_WHAT IS REQUIRED_
Copy out each line below in which the string "nomeDB" appears.
==========
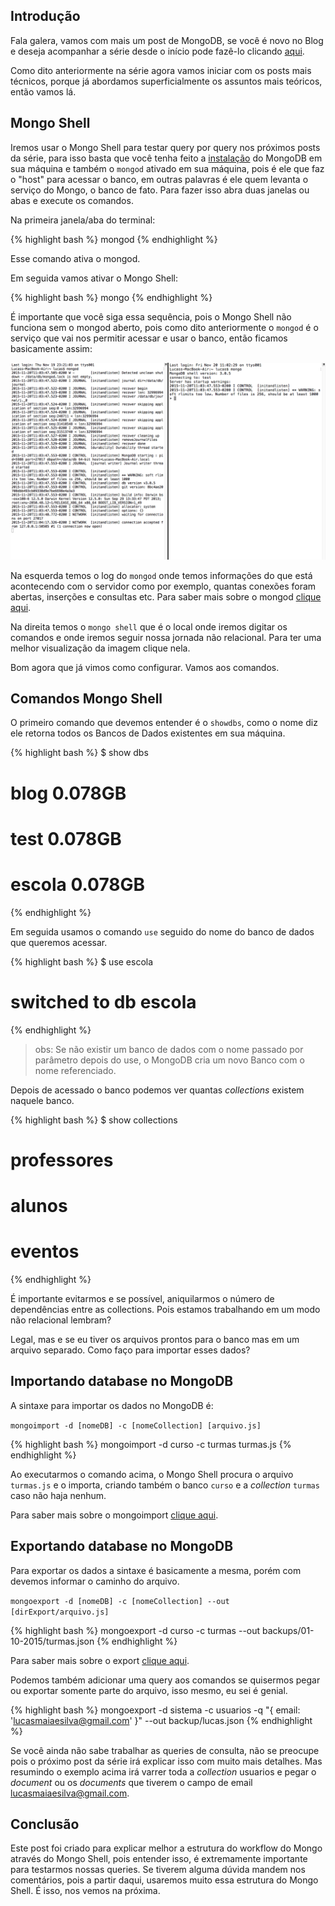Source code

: 
## Introdução

Fala galera, vamos com mais um post de MongoDB, se você é novo no Blog e deseja acompanhar a série desde o início pode fazê-lo clicando [aqui](http://lucasmaiaesilva.com.br/series).

Como dito anteriormente na série agora vamos iniciar com os posts mais técnicos, porque já abordamos superficialmente os assuntos mais teóricos, então vamos lá.

## Mongo Shell

Iremos usar o Mongo Shell para testar query por query nos próximos posts da série, para isso basta que você tenha feito a [instalação](https://docs.mongodb.org/manual/installation/) do MongoDB em sua máquina e também o `mongod` ativado em sua máquina, pois é ele que faz o "host" para acessar o banco, em outras palavras é ele quem levanta o serviço do Mongo, o banco de fato. Para fazer isso abra duas janelas ou abas e execute os comandos.

Na primeira janela/aba do terminal:

{% highlight bash %}
mongod
{% endhighlight %}

Esse comando ativa o mongod.

Em seguida vamos ativar o Mongo Shell:

{% highlight bash %}
mongo
{% endhighlight %}

É importante que você siga essa sequência, pois o Mongo Shell não funciona sem o mongod aberto, pois como dito anteriormente o `mongod` é o serviço que vai nos permitir acessar e usar o banco, então ficamos basicamente assim:

[![mongo e mongodb](/posts/serie-mongo-db/mongo-mongod.png)](/posts/serie-mongo-db/mongo-mongod.png)

Na esquerda temos o log do `mongod` onde temos informações do que está acontecendo com o servidor como por exemplo, quantas conexões foram abertas, inserções e consultas etc. Para saber mais sobre o mongod [clique aqui](https://docs.mongodb.org/manual/reference/program/mongod/).

Na direita temos o `mongo shell` que é o local onde iremos digitar os comandos e onde iremos seguir nossa jornada não relacional. Para ter uma melhor visualização da imagem clique nela.

Bom agora que já vimos como configurar. Vamos aos comandos.

## Comandos Mongo Shell

O primeiro comando que devemos entender é o `showdbs`, como o nome diz ele retorna todos os Bancos de Dados existentes em sua máquina.

{% highlight bash %}
$ show dbs
# blog     0.078GB
# test     0.078GB
# escola   0.078GB
{% endhighlight %}

Em seguida usamos o comando `use` seguido do nome do banco de dados que queremos acessar.

{% highlight bash %}
$ use escola
# switched to db escola
{% endhighlight %}

> obs: Se não existir um banco de dados com o nome passado por parâmetro depois do use, o MongoDB cria um novo Banco com o nome referenciado.

Depois de acessado o banco podemos ver quantas *collections* existem naquele banco.

{% highlight bash %}
$ show collections
# professores
# alunos
# eventos
{% endhighlight %}

É importante evitarmos e se possível, aniquilarmos o número de dependências entre as collections. Pois estamos trabalhando em um modo não relacional lembram?

Legal, mas e se eu tiver os arquivos prontos para o banco mas em um arquivo separado. Como faço para importar esses dados?

## Importando database no MongoDB

A sintaxe para importar os dados no MongoDB é: 

`mongoimport -d [nomeDB] -c [nomeCollection] [arquivo.js]`

{% highlight bash %}
mongoimport -d curso -c turmas turmas.js
{% endhighlight %}

Ao executarmos o comando acima, o Mongo Shell procura o arquivo `turmas.js` e o importa, criando também o banco `curso` e a *collection* `turmas` caso não haja nenhum.

Para saber mais sobre o mongoimport [clique aqui](https://docs.mongodb.org/v2.4/reference/program/mongoimport/#bin.mongoimport).

## Exportando database no MongoDB

Para exportar os dados a sintaxe é basicamente a mesma, porém com devemos informar o caminho do arquivo.

`mongoexport -d [nomeDB] -c [nomeCollection] --out [dirExport/arquivo.js]`

{% highlight bash %}
mongoexport -d curso -c turmas --out backups/01-10-2015/turmas.json
{% endhighlight %}

Para saber mais sobre o export [clique aqui](https://docs.mongodb.org/manual/reference/program/mongoexport/).

Podemos também adicionar uma query aos comandos se quisermos pegar ou exportar somente parte do arquivo, isso mesmo, eu sei é genial.

{% highlight bash %}
mongoexport -d sistema -c usuarios -q "{ email: 'lucasmaiaesilva@gmail.com' }" --out backup/lucas.json
{% endhighlight %}

Se você ainda não sabe trabalhar as queries de consulta, não se preocupe pois o próximo post da série irá explicar isso com muito mais detalhes. Mas resumindo o exemplo acima irá varrer toda a *collection* usuarios e pegar o *document* ou os *documents* que tiverem o campo de email lucasmaiaesilva@gmail.com.

## Conclusão

Este post foi criado para explicar melhor a estrutura do workflow do Mongo através do Mongo Shell, pois entender isso, é extremamente importante para testarmos nossas queries. Se tiverem alguma dúvida mandem nos comentários, pois a partir daqui, usaremos muito essa estrutura do Mongo Shell. É isso, nos vemos na próxima.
==========
_FINISHED TASK_
`mongoimport -d [nomeDB] -c [nomeCollection] [arquivo.js]`
`mongoexport -d [nomeDB] -c [nomeCollection] --out [dirExport/arquivo.js]`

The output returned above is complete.